Until just before the war Zelenskyy and top Ukrainian officials reduced Warnings of an invasion, in part to quell public panic and protect the economy. A US official said there was a belief Zelenskyy had never been tested in a crisis of the magnitude his country was facing.
Lt. Gen. Scott Berrier, the current director of the DIA, testified in March: “My view was that the Ukrainians were not as ready as I thought they should be due to various factors. So I questioned their will to fight. That was a bad assessment on my part because they fought bravely and with honor and are doing the right thing.”
In May, Berrier distanced his own view from that of the entire intelligence community, which he says has never had an assessment “that said the Ukrainians lacked the will to fight.”
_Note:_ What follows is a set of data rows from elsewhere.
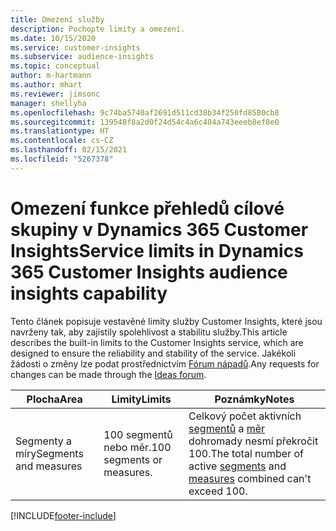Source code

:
 ```yaml
---
title: Omezení služby
description: Pochopte limity a omezení.
ms.date: 10/15/2020
ms.service: customer-insights
ms.subservice: audience-insights
ms.topic: conceptual
author: m-hartmann
ms.author: mhart
ms.reviewer: jimsonc
manager: shellyha
ms.openlocfilehash: 9c74ba5740af2691d511cd38b34f250fd8580cb8
ms.sourcegitcommit: 139548f8a2d0f24d54c4a6c404a743eeeb8ef8e0
ms.translationtype: HT
ms.contentlocale: cs-CZ
ms.lasthandoff: 02/15/2021
ms.locfileid: "5267378"
---
```

# <a name="service-limits-in-dynamics-365-customer-insights-audience-insights-capability"></a><span data-ttu-id="20624-103">Omezení funkce přehledů cílové skupiny v Dynamics 365 Customer Insights</span><span class="sxs-lookup"><span data-stu-id="20624-103">Service limits in Dynamics 365 Customer Insights audience insights capability</span></span>

<span data-ttu-id="20624-104">Tento článek popisuje vestavěné limity služby Customer Insights, které jsou navrženy tak, aby zajistily spolehlivost a stabilitu služby.</span><span class="sxs-lookup"><span data-stu-id="20624-104">This article describes the built-in limits to the Customer Insights service, which are designed to ensure the reliability and stability of the service.</span></span> <span data-ttu-id="20624-105">Jakékoli žádosti o změny lze podat prostřednictvím [Fórum nápadů](https://go.microsoft.com/fwlink/?linkid=2074172).</span><span class="sxs-lookup"><span data-stu-id="20624-105">Any requests for changes can be made through the [Ideas forum](https://go.microsoft.com/fwlink/?linkid=2074172).</span></span> 
 
| <span data-ttu-id="20624-106">Plocha</span><span class="sxs-lookup"><span data-stu-id="20624-106">Area</span></span>  | <span data-ttu-id="20624-107">Limity</span><span class="sxs-lookup"><span data-stu-id="20624-107">Limits</span></span>  | <span data-ttu-id="20624-108">Poznámky</span><span class="sxs-lookup"><span data-stu-id="20624-108">Notes</span></span> |
|-------------|---------------------------------------------------------------------|---------------------------------------------------------------------|
| <span data-ttu-id="20624-109">Segmenty a míry</span><span class="sxs-lookup"><span data-stu-id="20624-109">Segments and measures</span></span> | <span data-ttu-id="20624-110">100 segmentů nebo měr.</span><span class="sxs-lookup"><span data-stu-id="20624-110">100 segments or measures.</span></span> | <span data-ttu-id="20624-111">Celkový počet aktivních [segmentů](segments.md) a [měr](measures.md) dohromady nesmí překročit 100.</span><span class="sxs-lookup"><span data-stu-id="20624-111">The total number of active [segments](segments.md) and [measures](measures.md) combined can't exceed 100.</span></span>  |


[!INCLUDE[footer-include](../includes/footer-banner.md)]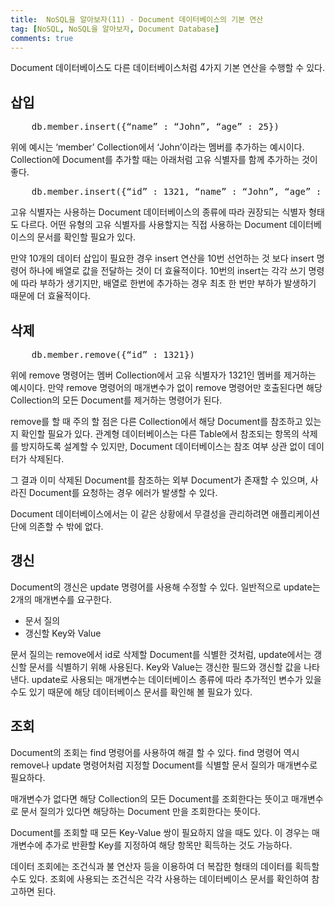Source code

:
 ```yaml
---
title:  NoSQL을 알아보자(11) - Document 데이터베이스의 기본 연산
tag: [NoSQL, NoSQL을 알아보자, Document Database]
comments: true
---
```


Document 데이터베이스도 다른 데이터베이스처럼 4가지 기본 연산을 수행할 수 있다.

## 삽입
<pre>
	db.member.insert({“name” : “John”, “age” : 25})
</pre>

위에 예시는 ‘member’ Collection에서 ‘John’이라는 멤버를 추가하는 예시이다. Collection에 Document를 추가할 때는 아래처럼 고유 식별자를 함께 추가하는 것이 좋다.

<pre>
	db.member.insert({“id” : 1321, “name” : “John”, “age” : 25})
</pre>

고유 식별자는 사용하는 Document 데이터베이스의 종류에 따라 권장되는 식별자 형태도 다르다. 어떤 유형의 고유 식별자를 사용할지는 직접 사용하는 Document 데이터베이스의 문서를 확인할 필요가 있다.

만약 10개의 데이터 삽입이 필요한 경우 insert 연산을 10번 선언하는 것 보다 insert 명령어 하나에 배열로 값을 전달하는 것이 더 효율적이다. 10번의 insert는 각각 쓰기 명령에 따라 부하가 생기지만, 배열로 한번에 추가하는 경우 최초 한 번만 부하가 발생하기 때문에 더 효율적이다.


## 삭제

<pre>
	db.member.remove({“id” : 1321})
</pre>

위에 remove 명령어는 멤버 Collection에서 고유 식별자가 1321인 멤버를 제거하는 예시이다. 만약 remove 명령어의 매개변수가 없이 remove 명령어만 호출된다면 해당 Collection의 모든 Document를 제거하는 명령어가 된다.

remove를 할 때 주의 할 점은 다른 Collection에서 해당 Document를 참조하고 있는지 확인할 필요가 있다. 관계형 데이터베이스는 다른 Table에서 참조되는 항목의 삭제를 방지하도록 설계할 수 있지만, Document 데이터베이스는 참조 여부 상관 없이 데이터가 삭제된다.

그 결과 이미 삭제된 Document를 참조하는 외부 Document가 존재할 수 있으며, 사라진 Document를 요청하는 경우 에러가 발생할 수 있다.

Document 데이터베이스에서는 이 같은 상황에서 무결성을 관리하려면 애플리케이션 단에 의존할 수 밖에 없다.

## 갱신

Document의 갱신은 update 명령어를 사용해 수정할 수 있다. 일반적으로 update는 2개의 매개변수를 요구한다.
- 문서 질의
- 갱신할 Key와 Value

문서 질의는 remove에서 id로 삭제할 Document를 식별한 것처럼, update에서는 갱신할 문서를 식별하기 위해 사용된다. Key와 Value는 갱신한 필드와 갱신할 값을 나타낸다. update로 사용되는 매개변수는 데이터베이스 종류에 따라 추가적인 변수가 있을 수도 있기 때문에 해당 데이터베이스 문서를 확인해 볼 필요가 있다.

## 조회

Document의 조회는 find 명령어를 사용하여 해결 할 수 있다. find 명령어 역시 remove나 update 명령어처럼 지정할 Document를 식별할 문서 질의가 매개변수로 필요하다.

매개변수가 없다면 해당 Collection의 모든 Document를 조회한다는 뜻이고 매개변수로 문서 질의가 있다면 해당하는 Document 만을 조회한다는 뜻이다.

Document를 조회할 때 모든 Key-Value 쌍이 필요하지 않을 때도 있다. 이 경우는 매개변수에 추가로 반환할 Key를 지정하여 해당 항목만 획득하는 것도 가능하다.

데이터 조회에는 조건식과 불 연산자 등을 이용하여 더 복잡한 형태의 데이터를 획득할 수도 있다. 조회에 사용되는 조건식은 각각 사용하는 데이터베이스 문서를 확인하여 참고하면 된다.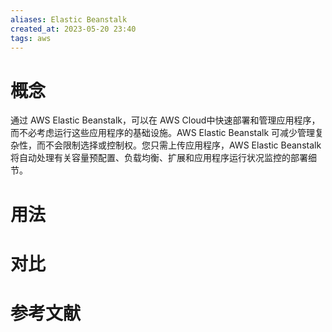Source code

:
 ```yaml
---
aliases: Elastic Beanstalk
created_at: 2023-05-20 23:40
tags: aws
---
```


# 概念

通过 AWS Elastic Beanstalk，可以在 AWS Cloud中快速部署和管理应用程序，而不必考虑运行这些应用程序的基础设施。AWS Elastic Beanstalk 可减少管理复杂性，而不会限制选择或控制权。您只需上传应用程序，AWS Elastic Beanstalk 将自动处理有关容量预配置、负载均衡、扩展和应用程序运行状况监控的部署细节。


# 用法



# 对比



# 参考文献

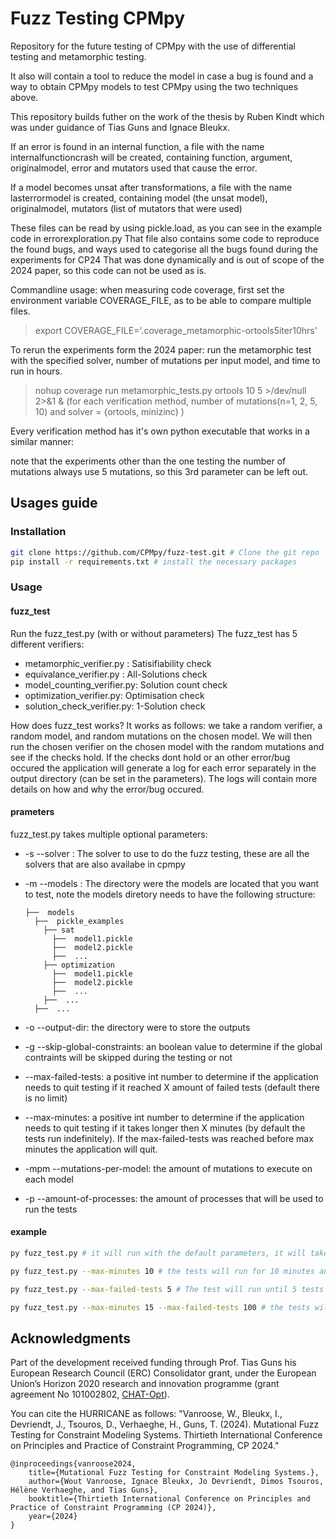 # Fuzz Testing CPMpy

Repository for the future testing of CPMpy with the use of differential testing and metamorphic testing.

It also will contain a tool to reduce the model in case a bug is found and a way to obtain CPMpy models to test CPMpy using the two techniques above.

This repository builds futher on the work of the thesis by Ruben Kindt which was under guidance of Tias Guns and Ignace Bleukx.

If an error is found in an internal function, a file with the name internalfunctioncrash will be created, containing 
function, argument, originalmodel, error and mutators used that cause the error.

If a model becomes unsat after transformations, a file with the name lasterrormodel is created, containing 
model (the unsat model), originalmodel, mutators (list of mutators that were used)

These files can be read by using pickle.load, as you can see in the example code in errorexploration.py
That file also contains some code to reproduce the found bugs, and ways used to categorise all the bugs found during the experiments for CP24
That was done dynamically and is out of scope of the 2024 paper, so this code can not be used as is.

Commandline usage:
when measuring code coverage, first set the environment variable COVERAGE_FILE, as to be able to compare multiple files.
> export COVERAGE_FILE='.coverage_metamorphic-ortools5iter10hrs'

To rerun the experiments form the 2024 paper:
run the metamorphic test with the specified solver, number of mutations per input model, and time to run in hours.
> nohup coverage run metamorphic_tests.py ortools 10 5 >/dev/null 2>&1 &
(for each verification method, number of mutations(n=1, 2, 5, 10) and solver = {ortools, minizinc) )

Every verification method has it's own python executable that works in a similar manner:


note that the experiments other than the one testing the number of mutations always use 5 mutations, so this 3rd parameter can be left out.
## Usages guide
### Installation
```bash
git clone https://github.com/CPMpy/fuzz-test.git # Clone the git repo
pip install -r requirements.txt # install the necessary packages 
```
### Usage
#### fuzz_test
Run the fuzz_test.py (with or without parameters)
The fuzz_test has 5 different verifiers:
- metamorphic_verifier.py : Satisifiability check
- equivalance_verifier.py : All-Solutions check
- model_counting_verifier.py: Solution count check
- optimization_verifier.py: Optimisation check
- solution_check_verifier.py: 1-Solution check

How does fuzz_test works? It works as follows: we take a random verifier, a random model, and random mutations on the chosen model. We will then run the chosen verifier on the chosen model with the random mutations and see if the checks hold. If the checks dont hold or an other error/bug occured the application will generate a log for each error separately in the output directory (can be set in the parameters). The logs will contain more details on how and why the error/bug occured.

#### prameters
fuzz_test.py takes multiple optional parameters:
 - -s --solver : The solver to use to do the fuzz testing, these are all the solvers that are also availabe in cpmpy
 - -m --models : The directory were the models are located that you want to test, note the models diretory needs to have the following structure: 
 
      ```
      ├──  models
        ├──  pickle_examples
          ├── sat
            ├──  model1.pickle
            ├──  model2.pickle
            ├──  ...
          ├── optimization
            ├──  model1.pickle
            ├──  model2.pickle
            ├──  ...
          ├──  ...
        ├──  ...
    ```
 - -o --output-dir: the directory were to store the outputs
 - -g --skip-global-constraints: an boolean value to determine if the global contraints will be skipped during the testing or not
 - --max-failed-tests: a positive int number to determine if the application needs to quit testing if it reached X amount of failed tests (default there is no limit)
 - --max-minutes: a positive int number to determine if the application needs to quit testing if it takes longer then X minutes (by default the tests run indefinitely). If the max-failed-tests was reached before max minutes the application will quit.
 - -mpm --mutations-per-model: the amount of mutations to execute on each model
 - -p --amount-of-processes: the amount of processes that will be used to run the tests

#### example
```bash
py fuzz_test.py # it will run with the default parameters, it will take the models from the /models dir and store the output in the /output dir

py fuzz_test.py --max-minutes 10 # the tests will run for 10 minutes and then the application will quit

py fuzz_test.py --max-failed-tests 5 # The test will run until 5 tests failed, then the application quits

py fuzz_test.py --max-minutes 15 --max-failed-tests 100 # the tests will run until 100 tests failed or until 15 minutes have passed
```
## Acknowledgments

Part of the development received funding through Prof. Tias Guns his European Research Council (ERC) Consolidator grant, under the European Union’s Horizon 2020 research and innovation programme (grant agreement No 101002802, [CHAT-Opt](https://people.cs.kuleuven.be/~tias.guns/chat-opt.html)).

You can cite the HURRICANE as follows: "Vanroose, W., Bleukx, I., Devriendt, J., Tsouros, D., Verhaeghe, H., Guns, T. (2024). Mutational Fuzz Testing for Constraint Modeling Systems. Thirtieth International Conference on Principles and Practice of Constraint Programming, CP 2024."

```
@inproceedings{vanroose2024,
    title={Mutational Fuzz Testing for Constraint Modeling Systems.},
    author={Wout Vanroose, Ignace Bleukx, Jo Devriendt, Dimos Tsouros, Hélène Verhaeghe, and Tias Guns},
    booktitle={Thirtieth International Conference on Principles and Practice of Constraint Programming (CP 2024)},
    year={2024}
}
```
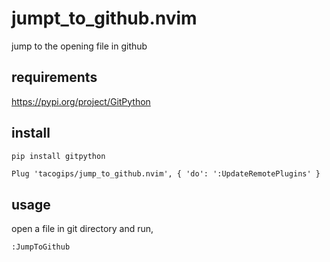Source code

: jumpt_to_github.nvim
====

jump to the opening file in github


## requirements

https://pypi.org/project/GitPython

## install
```sh
pip install gitpython
```

```viml
Plug 'tacogips/jump_to_github.nvim', { 'do': ':UpdateRemotePlugins' }
```

## usage

open a file in git directory and  run,
```
:JumpToGithub
```

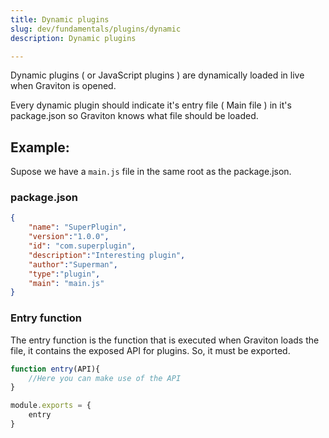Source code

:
 ```yaml
---
title: Dynamic plugins
slug: dev/fundamentals/plugins/dynamic
description: Dynamic plugins

---
```



Dynamic plugins ( or JavaScript plugins ) are dynamically loaded in live when Graviton is opened.

Every dynamic plugin should indicate it's entry file ( Main file ) in it's package.json so Graviton knows what file should be loaded.

## Example:
Supose we have a `main.js` file in the same root as the package.json.
### package.json
```json
{
	"name": "SuperPlugin",
	"version":"1.0.0",
	"id": "com.superplugin",
	"description":"Interesting plugin",
	"author":"Superman",
	"type":"plugin",
	"main": "main.js"
}
```

### Entry function

The entry function is the function that is executed when Graviton loads the file, it contains the exposed API for plugins. 
So, it must be exported.

```ts
function entry(API){
	//Here you can make use of the API
}

module.exports = {
	entry
}
```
There was ample evidence of Ukraine’s determination before the war. Russia’s annexation of Crimea in 2014 and the eight-year conflict in the Donbass region had hardened public attitudes toward Moscow. Ukraine’s armed forces had received years of training and arms shipments from the US across multiple administrations, along with help to bolster their cyber defenses.
US intelligence had reviewed private polls that indicated strong Ukraine support for any resistance. in the KharkivA predominantly Russian-speaking town near the border, citizens learned to fire weapons and trained for guerrilla warfare.
Rep. Brad Wenstrup, a member of the House Intelligence Committee, saw this determination firsthand during a trip in December. Wenstrup, R-Ohio, witnessed a military ceremony where participants read the names of all Ukrainian soldiers who died the previous day at the front in Donbass, the region in eastern Ukraine where Moscow-backed separatists fought Ukrainian government forces have since 2014.
“It showed me that they had a fighting spirit,” he said. “It’s been brewing for a long time.”
Associated Press writer Lolita C. Baldor contributed to this report.